Start of Extracted material

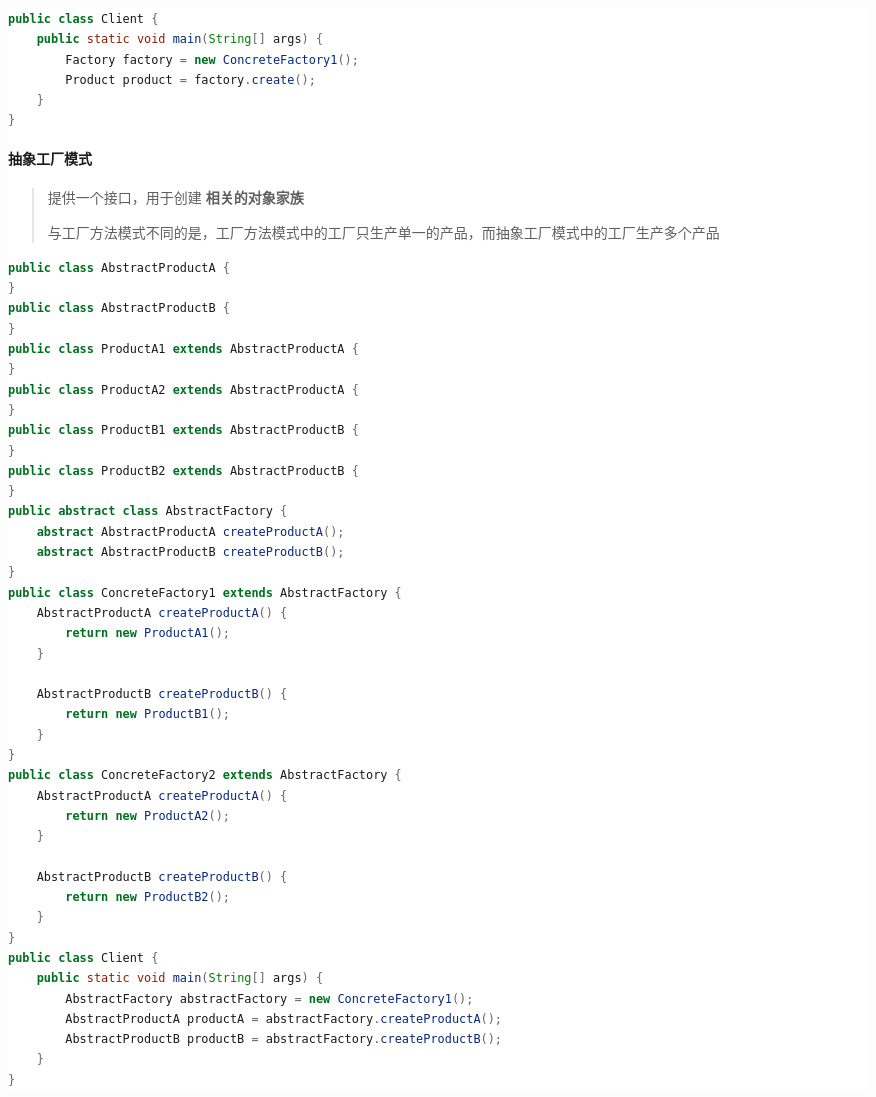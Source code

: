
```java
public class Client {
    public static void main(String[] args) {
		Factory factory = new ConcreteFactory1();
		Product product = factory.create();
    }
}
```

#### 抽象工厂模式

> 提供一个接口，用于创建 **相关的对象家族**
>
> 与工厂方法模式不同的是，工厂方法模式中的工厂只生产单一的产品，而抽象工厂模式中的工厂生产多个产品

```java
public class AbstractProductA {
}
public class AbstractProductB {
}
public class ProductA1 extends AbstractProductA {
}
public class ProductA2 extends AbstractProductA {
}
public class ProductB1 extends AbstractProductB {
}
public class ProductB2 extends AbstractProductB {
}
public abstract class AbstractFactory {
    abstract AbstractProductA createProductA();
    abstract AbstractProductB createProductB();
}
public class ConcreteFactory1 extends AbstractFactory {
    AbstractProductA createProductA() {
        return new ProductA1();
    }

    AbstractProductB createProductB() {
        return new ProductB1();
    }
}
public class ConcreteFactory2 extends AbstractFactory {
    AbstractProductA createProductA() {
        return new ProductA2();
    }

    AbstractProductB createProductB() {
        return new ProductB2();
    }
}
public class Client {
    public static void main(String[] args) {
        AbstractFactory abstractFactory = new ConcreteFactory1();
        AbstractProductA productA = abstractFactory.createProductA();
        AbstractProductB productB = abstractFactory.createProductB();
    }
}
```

End of Extracted material

Check every line of the data above for the string "createProductB", and copy those that have it.

▶ Problem solution:
    abstract AbstractProductB createProductB();
    AbstractProductB createProductB() {
    AbstractProductB createProductB() {
        AbstractProductB productB = abstractFactory.createProductB();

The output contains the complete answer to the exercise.